The management of the Myst game provided inspiration, excitement and determination to write. The gems of language used by Tim, both verbal and non-verbal, ensured two groups of 60 children, and the twenty-four adults attending, were engrossed, contributing and enjoying themselves.
An intriguing image from Myst III was displayed as the lesson began for the Year 1s and 2s. The sound was increased for moments as a reference was made to the wind that could be heard. Small movements such as insects fluttering could be observed as most eyes focussed on the strange plant-like spiral staircase. Open questions encouraged paired talk, “What is up there? Who put it there? How are you going to go up?”
The reactions were managed through: expectations that were set … “I’ve been up here before but I made so much noise I scared it off”, enabled children to go on a noisy and exciting roller coaster ride as part of exploring the game, then to quieten themselves as the approached the top of the mysterious plant to discover the creature lurking there. “It’s challenging, it’s you that’s got to stop yourself.”
… and expectations that were established in a response to actions of the children, “Keeping still stops teachers getting grumpy and leaning on your ideas,” was the explanation to stop children fiddling with their ‘scribbly sticks’.
Movement on through the game encouraged the children to try out pairs of words, verb and adverb, to describe their journey. The pace of the lesson was maintained as children were encouraged to, “Hold on to that idea, put it away, come up with another one.” Tim encouraged them away from ums or ers in responses, “Well done you chewed up the ums.”
Having reached the top of the tower on their ‘automatic spiral escalator’ (an idea from one of the girls), the children were taken through an argument.
“Do you want to stay at the top or go back down?” Tim modelled the expression of different points of view, “I would like to go down because … I can see why Amelie wants to stay up here … but I would like to go down …”
The Year 5s and 6s were absorbed in a single moving image (birds flying, smoke floating from a chimney) for the majority of their session, exploring similes and metaphors, using extravagant ‘posh’ gestures to rehearse and remember the difference. Ambitious sentences were then constructed as they put ‘scribble stick’ to paper. We moved on to a mysterious, intriguing room where a boy and a girl, that were up for a challenge, role played the owner and the gardener in response to questioning from Tim and astounded us with their inventiveness.
The spine tingling moment of the day came when the older children were asked to share their writing. Children chose when they wanted to read out one of their sentences. Nineteen of them contributed without Tim intervening, with his eyes closed as he maintained a heart beat. A magic experience, difficult to describe, that entranced us all.
The afternoon provided the opportunity for the teachers to explore the Myst game, considering the possibilities for using different parts of it to support learning and discovering new ways to use Powerpoint to encourage writing. The children’s teachers provided feedback on the impact of the experience on the quality and quantity of their writing.
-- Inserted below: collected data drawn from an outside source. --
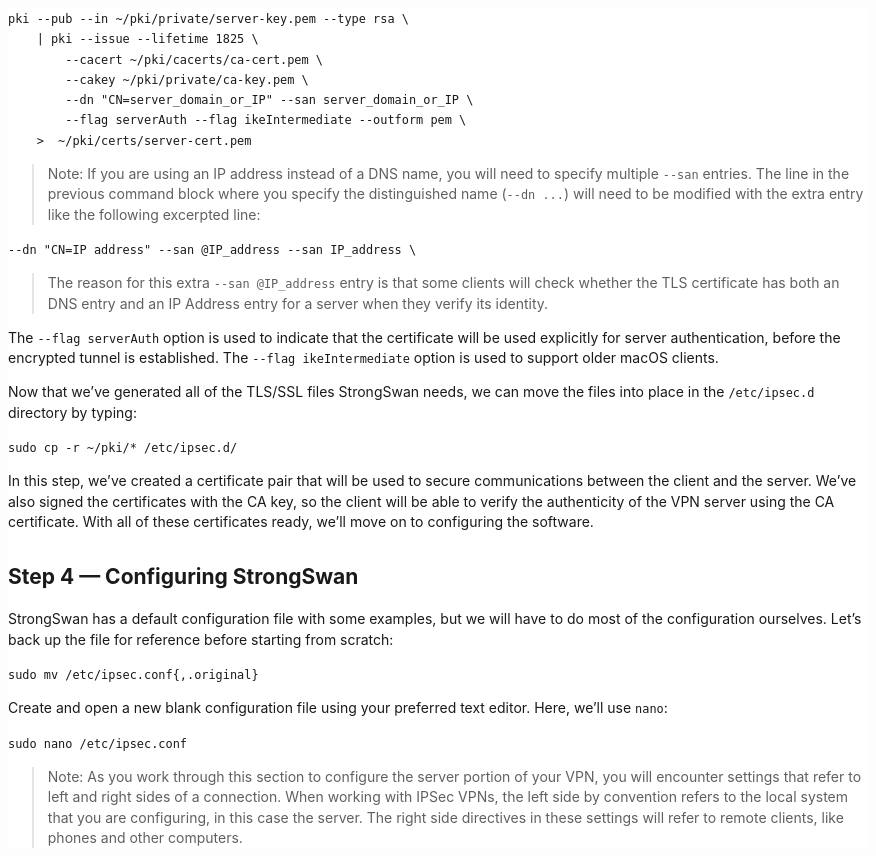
 ```
pki --pub --in ~/pki/private/server-key.pem --type rsa \
    | pki --issue --lifetime 1825 \
        --cacert ~/pki/cacerts/ca-cert.pem \
        --cakey ~/pki/private/ca-key.pem \
        --dn "CN=server_domain_or_IP" --san server_domain_or_IP \
        --flag serverAuth --flag ikeIntermediate --outform pem \
    >  ~/pki/certs/server-cert.pem
```

> Note: If you are using an IP address instead of a DNS name, you will need to specify multiple `--san` entries. The line in the previous command block where you specify the distinguished name (`--dn ...`) will need to be modified with the extra entry like the following excerpted line:

```
--dn "CN=IP address" --san @IP_address --san IP_address \
```

> The reason for this extra `--san @IP_address` entry is that some clients will check whether the TLS certificate has both an DNS entry and an IP Address entry for a server when they verify its identity.

The `--flag serverAuth` option is used to indicate that the certificate will be used explicitly for server authentication, before the encrypted tunnel is established. The `--flag ikeIntermediate` option is used to support older macOS clients.

Now that we’ve generated all of the TLS/SSL files StrongSwan needs, we can move the files into place in the `/etc/ipsec.d` directory by typing:

```
sudo cp -r ~/pki/* /etc/ipsec.d/
```

In this step, we’ve created a certificate pair that will be used to secure communications between the client and the server. We’ve also signed the certificates with the CA key, so the client will be able to verify the authenticity of the VPN server using the CA certificate. With all of these certificates ready, we’ll move on to configuring the software.

## Step 4 — Configuring StrongSwan

StrongSwan has a default configuration file with some examples, but we will have to do most of the configuration ourselves. Let’s back up the file for reference before starting from scratch:

```
sudo mv /etc/ipsec.conf{,.original}
```

Create and open a new blank configuration file using your preferred text editor. Here, we’ll use `nano`:

```
sudo nano /etc/ipsec.conf
```

> Note: As you work through this section to configure the server portion of your VPN, you will encounter settings that refer to left and right sides of a connection. When working with IPSec VPNs, the left side by convention refers to the local system that you are configuring, in this case the server. The right side directives in these settings will refer to remote clients, like phones and other computers.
The year 2 class had returned to their classroom and continued to complete their descriptions of the world they had experienced.
An after school staff meeting for all the teachers from all the schools involved provided many examples of ICT to transform learning and set out the data which demonstrated the impact it can have on the achievements of our learners.
ICT was the magic wand but it was the magician that worked the spell to create the writers. We learnt the mechanics of using a resource but were inspired by the strategies and communication skills that wove through the learning that took place.
An investment Four ‘ICT to Inspire’ days will make a difference to our teaching. Invite a group of schools from your area and share the experience together.
Anyone attending sessions run by Tim should watch out for the use of the empty coffee mug though! A technique I will be using in the classroom and during training sessions in the future.